**WORK INSTRUCTION:** Go through the records underneath and count the lines that include the string "used". Give nothing but the number.

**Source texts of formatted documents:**
++++++++++
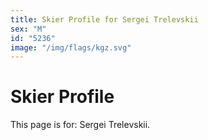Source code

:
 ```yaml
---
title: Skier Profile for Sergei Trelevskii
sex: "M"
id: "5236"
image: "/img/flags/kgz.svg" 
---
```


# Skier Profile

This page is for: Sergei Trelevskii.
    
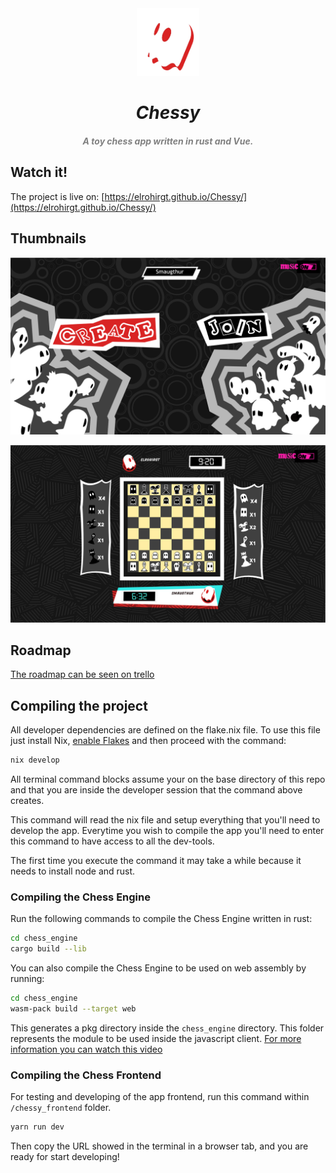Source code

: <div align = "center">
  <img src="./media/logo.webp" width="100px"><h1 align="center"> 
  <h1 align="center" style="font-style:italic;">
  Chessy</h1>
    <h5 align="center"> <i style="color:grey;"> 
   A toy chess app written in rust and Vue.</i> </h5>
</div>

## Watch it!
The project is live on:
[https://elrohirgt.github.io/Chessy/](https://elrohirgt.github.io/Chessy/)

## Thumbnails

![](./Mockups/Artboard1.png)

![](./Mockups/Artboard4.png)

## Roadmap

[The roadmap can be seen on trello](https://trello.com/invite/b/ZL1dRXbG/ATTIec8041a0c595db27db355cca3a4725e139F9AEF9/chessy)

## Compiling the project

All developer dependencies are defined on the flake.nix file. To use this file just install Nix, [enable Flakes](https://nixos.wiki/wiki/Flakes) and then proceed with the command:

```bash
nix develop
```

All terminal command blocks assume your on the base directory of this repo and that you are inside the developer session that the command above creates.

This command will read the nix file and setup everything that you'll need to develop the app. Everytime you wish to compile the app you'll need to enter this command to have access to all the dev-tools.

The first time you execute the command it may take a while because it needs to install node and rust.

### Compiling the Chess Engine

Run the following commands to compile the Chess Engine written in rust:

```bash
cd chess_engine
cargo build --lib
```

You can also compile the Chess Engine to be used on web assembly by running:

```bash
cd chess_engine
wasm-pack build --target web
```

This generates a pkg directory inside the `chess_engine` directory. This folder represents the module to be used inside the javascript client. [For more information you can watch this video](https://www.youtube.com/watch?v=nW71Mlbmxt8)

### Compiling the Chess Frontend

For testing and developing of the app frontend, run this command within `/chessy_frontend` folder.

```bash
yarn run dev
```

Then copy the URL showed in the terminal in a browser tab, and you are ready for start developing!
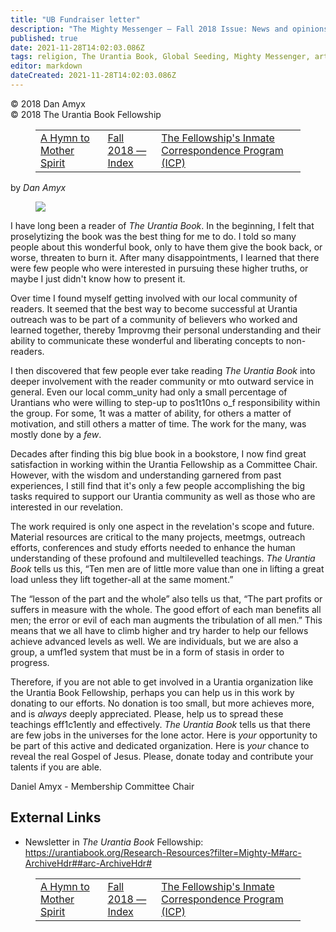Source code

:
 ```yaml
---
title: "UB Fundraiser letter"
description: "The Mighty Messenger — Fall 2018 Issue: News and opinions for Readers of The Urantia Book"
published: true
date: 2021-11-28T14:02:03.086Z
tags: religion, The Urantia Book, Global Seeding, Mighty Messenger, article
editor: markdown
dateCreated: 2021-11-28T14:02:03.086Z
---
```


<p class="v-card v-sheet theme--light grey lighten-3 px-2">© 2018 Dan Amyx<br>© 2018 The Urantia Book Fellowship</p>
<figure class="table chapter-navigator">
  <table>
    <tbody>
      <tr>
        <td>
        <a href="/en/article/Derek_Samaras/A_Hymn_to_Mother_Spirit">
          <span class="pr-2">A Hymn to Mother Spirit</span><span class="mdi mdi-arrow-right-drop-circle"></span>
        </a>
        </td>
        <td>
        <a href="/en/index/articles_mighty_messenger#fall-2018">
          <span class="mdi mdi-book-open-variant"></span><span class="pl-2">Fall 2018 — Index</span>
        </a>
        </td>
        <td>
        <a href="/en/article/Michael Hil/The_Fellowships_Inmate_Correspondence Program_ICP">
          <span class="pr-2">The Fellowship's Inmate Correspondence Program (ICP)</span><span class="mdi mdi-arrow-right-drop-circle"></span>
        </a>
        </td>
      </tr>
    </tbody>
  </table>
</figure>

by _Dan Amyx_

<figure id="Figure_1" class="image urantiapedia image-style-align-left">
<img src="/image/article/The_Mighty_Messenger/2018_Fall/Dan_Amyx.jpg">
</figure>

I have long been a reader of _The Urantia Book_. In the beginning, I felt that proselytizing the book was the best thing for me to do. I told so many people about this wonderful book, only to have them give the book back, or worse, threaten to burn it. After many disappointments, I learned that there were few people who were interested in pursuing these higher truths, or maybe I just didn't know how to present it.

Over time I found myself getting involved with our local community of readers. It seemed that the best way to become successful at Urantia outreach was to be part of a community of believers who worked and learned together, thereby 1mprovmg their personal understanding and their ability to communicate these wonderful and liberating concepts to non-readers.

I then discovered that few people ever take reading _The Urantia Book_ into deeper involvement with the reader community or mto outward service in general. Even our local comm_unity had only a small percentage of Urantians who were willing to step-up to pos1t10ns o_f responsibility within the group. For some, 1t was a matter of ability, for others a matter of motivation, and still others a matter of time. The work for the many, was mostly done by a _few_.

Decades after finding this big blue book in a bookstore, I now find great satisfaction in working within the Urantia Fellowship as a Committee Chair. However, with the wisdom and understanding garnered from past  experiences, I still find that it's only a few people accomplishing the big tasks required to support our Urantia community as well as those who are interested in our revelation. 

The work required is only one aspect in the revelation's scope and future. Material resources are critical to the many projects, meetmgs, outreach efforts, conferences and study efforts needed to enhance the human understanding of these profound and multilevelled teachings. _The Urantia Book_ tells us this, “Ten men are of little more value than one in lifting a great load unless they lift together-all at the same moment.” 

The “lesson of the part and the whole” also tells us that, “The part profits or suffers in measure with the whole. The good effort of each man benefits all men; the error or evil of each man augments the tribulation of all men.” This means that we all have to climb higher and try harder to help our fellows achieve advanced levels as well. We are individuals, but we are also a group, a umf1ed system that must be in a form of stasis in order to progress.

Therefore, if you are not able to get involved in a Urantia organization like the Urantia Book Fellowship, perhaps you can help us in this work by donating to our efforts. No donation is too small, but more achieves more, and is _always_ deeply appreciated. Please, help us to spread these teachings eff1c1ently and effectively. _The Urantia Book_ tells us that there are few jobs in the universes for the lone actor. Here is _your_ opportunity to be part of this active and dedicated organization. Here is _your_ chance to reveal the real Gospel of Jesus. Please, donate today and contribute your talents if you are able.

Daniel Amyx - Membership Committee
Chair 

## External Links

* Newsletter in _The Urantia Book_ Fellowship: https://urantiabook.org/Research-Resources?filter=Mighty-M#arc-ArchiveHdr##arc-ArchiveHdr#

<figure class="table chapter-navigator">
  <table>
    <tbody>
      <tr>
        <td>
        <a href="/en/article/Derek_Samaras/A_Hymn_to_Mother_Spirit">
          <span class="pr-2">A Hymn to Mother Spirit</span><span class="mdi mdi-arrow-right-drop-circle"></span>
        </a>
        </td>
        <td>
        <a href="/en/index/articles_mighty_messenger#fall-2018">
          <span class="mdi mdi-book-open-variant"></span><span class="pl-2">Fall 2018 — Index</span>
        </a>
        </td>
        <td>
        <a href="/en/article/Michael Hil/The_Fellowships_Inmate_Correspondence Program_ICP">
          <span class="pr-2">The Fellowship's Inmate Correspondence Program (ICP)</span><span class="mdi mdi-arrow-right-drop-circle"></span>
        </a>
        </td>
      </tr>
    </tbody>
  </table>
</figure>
++++++++++
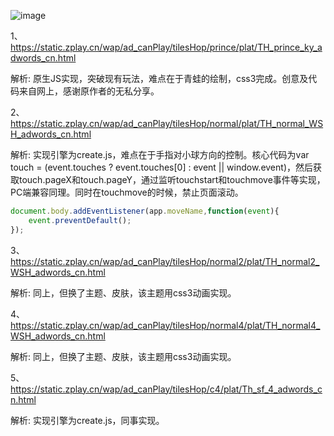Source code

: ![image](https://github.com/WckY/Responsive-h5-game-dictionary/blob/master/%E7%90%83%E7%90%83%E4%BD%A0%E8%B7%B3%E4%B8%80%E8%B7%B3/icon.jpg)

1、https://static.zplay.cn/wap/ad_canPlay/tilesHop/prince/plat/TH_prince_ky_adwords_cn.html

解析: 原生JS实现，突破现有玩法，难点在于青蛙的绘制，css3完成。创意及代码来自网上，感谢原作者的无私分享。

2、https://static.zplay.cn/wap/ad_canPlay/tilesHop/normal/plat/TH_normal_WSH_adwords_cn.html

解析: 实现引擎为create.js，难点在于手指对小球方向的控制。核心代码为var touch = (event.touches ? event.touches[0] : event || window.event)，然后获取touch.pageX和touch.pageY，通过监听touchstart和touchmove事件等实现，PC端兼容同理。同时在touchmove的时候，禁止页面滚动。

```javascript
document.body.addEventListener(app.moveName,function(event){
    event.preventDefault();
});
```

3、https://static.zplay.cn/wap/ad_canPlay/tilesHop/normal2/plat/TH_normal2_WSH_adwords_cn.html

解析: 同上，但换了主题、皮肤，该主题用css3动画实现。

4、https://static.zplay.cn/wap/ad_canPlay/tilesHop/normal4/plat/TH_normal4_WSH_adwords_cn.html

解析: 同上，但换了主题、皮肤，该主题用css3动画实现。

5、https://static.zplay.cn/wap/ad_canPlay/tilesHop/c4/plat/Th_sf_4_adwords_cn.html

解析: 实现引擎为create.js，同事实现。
++++++++++
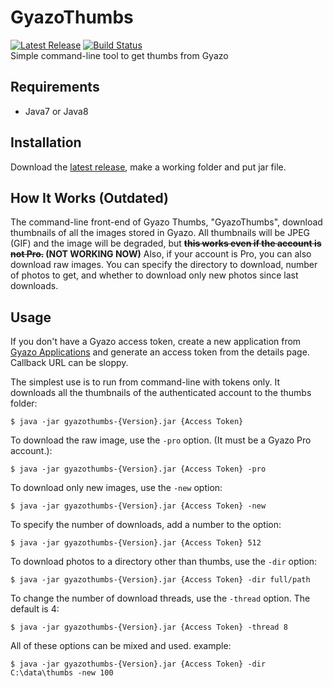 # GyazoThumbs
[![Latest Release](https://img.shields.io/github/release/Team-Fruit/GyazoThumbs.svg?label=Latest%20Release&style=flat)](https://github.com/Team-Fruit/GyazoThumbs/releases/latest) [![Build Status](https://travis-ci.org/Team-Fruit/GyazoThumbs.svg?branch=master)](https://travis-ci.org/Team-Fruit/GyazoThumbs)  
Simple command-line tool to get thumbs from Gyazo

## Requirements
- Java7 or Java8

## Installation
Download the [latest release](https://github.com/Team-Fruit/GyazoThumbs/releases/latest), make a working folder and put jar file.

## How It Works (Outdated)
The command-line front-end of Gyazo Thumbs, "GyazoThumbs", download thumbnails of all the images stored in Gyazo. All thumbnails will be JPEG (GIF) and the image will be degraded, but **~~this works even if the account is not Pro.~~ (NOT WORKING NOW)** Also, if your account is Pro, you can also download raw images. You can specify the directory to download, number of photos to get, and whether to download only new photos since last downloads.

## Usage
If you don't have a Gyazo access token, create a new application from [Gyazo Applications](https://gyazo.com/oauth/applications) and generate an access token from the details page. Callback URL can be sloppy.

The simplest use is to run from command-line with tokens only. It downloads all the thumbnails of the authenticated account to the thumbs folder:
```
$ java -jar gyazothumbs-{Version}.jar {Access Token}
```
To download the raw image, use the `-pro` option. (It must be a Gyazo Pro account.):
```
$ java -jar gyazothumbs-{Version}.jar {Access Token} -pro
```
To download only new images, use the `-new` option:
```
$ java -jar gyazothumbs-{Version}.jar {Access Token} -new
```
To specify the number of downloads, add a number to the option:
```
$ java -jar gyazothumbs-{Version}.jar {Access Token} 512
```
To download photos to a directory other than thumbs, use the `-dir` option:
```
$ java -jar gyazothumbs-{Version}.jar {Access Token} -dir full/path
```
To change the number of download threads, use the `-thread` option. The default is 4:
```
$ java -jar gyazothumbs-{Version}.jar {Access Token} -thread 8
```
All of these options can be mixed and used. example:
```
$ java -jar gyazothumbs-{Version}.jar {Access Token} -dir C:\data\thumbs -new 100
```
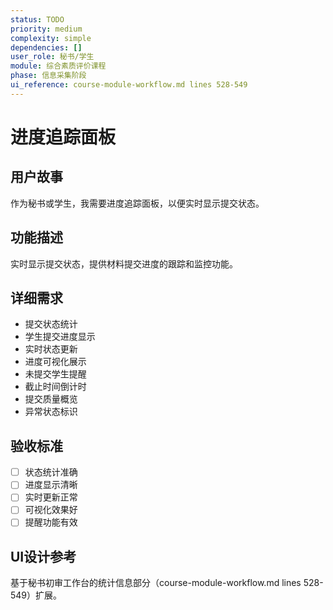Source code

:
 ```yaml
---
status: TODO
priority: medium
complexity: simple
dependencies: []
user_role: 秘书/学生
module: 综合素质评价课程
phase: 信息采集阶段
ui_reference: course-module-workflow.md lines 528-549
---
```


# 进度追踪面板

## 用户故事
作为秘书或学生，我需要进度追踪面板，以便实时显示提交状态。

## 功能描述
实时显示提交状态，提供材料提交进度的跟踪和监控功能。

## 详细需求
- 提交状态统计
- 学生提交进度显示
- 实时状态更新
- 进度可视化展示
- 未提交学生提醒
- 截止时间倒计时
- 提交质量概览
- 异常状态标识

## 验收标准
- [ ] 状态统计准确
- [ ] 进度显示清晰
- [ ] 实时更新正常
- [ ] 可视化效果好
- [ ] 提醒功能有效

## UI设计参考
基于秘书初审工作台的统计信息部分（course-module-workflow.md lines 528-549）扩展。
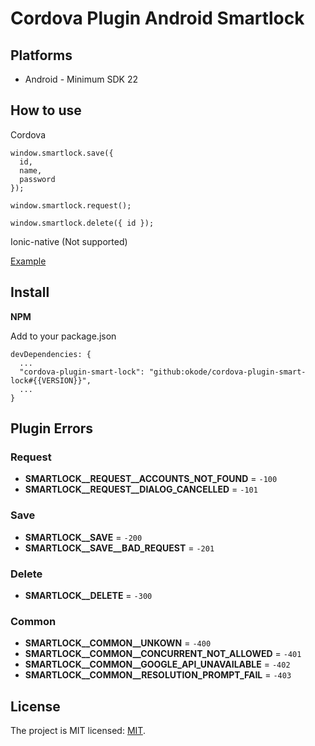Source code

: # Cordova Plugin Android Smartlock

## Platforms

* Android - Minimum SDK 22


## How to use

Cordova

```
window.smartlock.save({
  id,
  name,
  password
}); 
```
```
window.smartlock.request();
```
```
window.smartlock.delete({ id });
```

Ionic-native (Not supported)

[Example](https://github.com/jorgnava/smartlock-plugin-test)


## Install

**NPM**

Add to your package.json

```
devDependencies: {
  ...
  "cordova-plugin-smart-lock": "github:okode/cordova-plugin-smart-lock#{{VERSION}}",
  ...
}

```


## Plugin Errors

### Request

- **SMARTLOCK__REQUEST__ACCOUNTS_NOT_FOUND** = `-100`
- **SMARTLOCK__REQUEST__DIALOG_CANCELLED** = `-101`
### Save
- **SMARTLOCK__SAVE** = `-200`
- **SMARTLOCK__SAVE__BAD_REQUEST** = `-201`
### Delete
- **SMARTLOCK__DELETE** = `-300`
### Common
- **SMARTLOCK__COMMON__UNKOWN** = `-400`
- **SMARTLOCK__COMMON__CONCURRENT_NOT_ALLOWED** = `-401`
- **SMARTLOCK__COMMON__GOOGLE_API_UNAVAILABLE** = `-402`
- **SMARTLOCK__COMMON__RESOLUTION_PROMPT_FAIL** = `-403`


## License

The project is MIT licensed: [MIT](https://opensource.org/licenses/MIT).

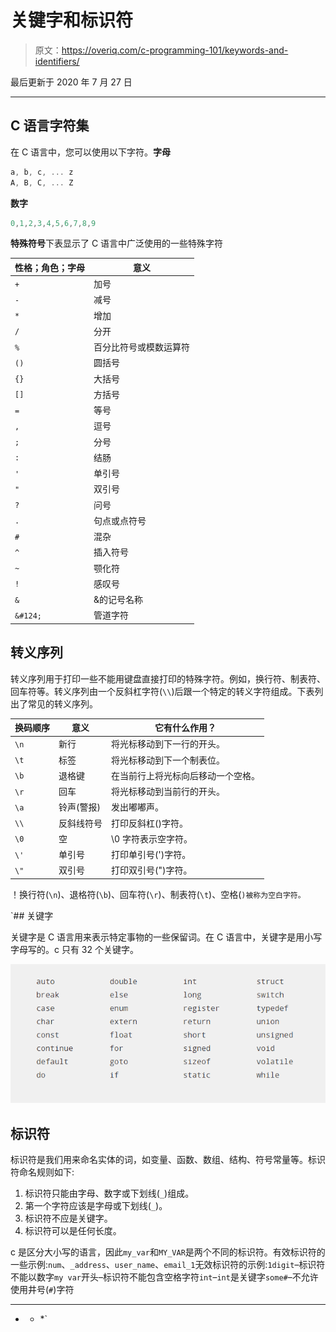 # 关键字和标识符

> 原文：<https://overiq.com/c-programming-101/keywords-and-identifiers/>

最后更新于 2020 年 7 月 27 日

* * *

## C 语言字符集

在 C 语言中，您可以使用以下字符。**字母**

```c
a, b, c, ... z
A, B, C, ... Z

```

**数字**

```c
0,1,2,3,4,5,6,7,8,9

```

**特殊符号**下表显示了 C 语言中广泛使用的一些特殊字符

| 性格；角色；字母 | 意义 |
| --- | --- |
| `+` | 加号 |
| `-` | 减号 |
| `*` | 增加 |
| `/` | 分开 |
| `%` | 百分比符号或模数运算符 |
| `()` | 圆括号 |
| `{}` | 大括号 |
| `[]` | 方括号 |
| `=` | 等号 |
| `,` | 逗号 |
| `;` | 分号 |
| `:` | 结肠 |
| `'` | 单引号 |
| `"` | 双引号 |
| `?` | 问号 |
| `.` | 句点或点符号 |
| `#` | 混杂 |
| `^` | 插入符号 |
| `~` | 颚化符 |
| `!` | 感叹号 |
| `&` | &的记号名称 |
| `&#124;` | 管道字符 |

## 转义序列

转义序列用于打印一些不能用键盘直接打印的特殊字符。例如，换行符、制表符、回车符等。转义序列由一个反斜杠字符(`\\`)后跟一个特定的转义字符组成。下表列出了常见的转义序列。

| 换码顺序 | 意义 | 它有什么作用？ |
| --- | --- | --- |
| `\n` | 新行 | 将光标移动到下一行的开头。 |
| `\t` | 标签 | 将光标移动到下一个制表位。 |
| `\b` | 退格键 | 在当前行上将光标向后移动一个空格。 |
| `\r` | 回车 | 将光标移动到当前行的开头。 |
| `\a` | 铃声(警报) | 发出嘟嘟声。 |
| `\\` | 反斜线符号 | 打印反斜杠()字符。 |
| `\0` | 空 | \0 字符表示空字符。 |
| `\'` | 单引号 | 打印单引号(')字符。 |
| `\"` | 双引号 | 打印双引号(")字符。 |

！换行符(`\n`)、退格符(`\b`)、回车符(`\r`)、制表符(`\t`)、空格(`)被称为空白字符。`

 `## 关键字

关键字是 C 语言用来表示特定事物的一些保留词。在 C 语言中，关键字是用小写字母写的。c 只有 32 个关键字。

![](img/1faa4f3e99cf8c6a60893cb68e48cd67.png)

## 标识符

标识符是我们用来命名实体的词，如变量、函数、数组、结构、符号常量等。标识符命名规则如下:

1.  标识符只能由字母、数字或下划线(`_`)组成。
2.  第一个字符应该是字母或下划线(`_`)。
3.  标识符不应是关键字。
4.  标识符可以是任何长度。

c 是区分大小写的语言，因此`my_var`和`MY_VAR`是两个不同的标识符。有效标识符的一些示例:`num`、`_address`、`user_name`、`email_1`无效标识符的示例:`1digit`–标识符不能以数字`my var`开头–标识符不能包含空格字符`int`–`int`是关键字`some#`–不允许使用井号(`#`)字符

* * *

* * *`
++++++++++
**ANSWER AREA:** 3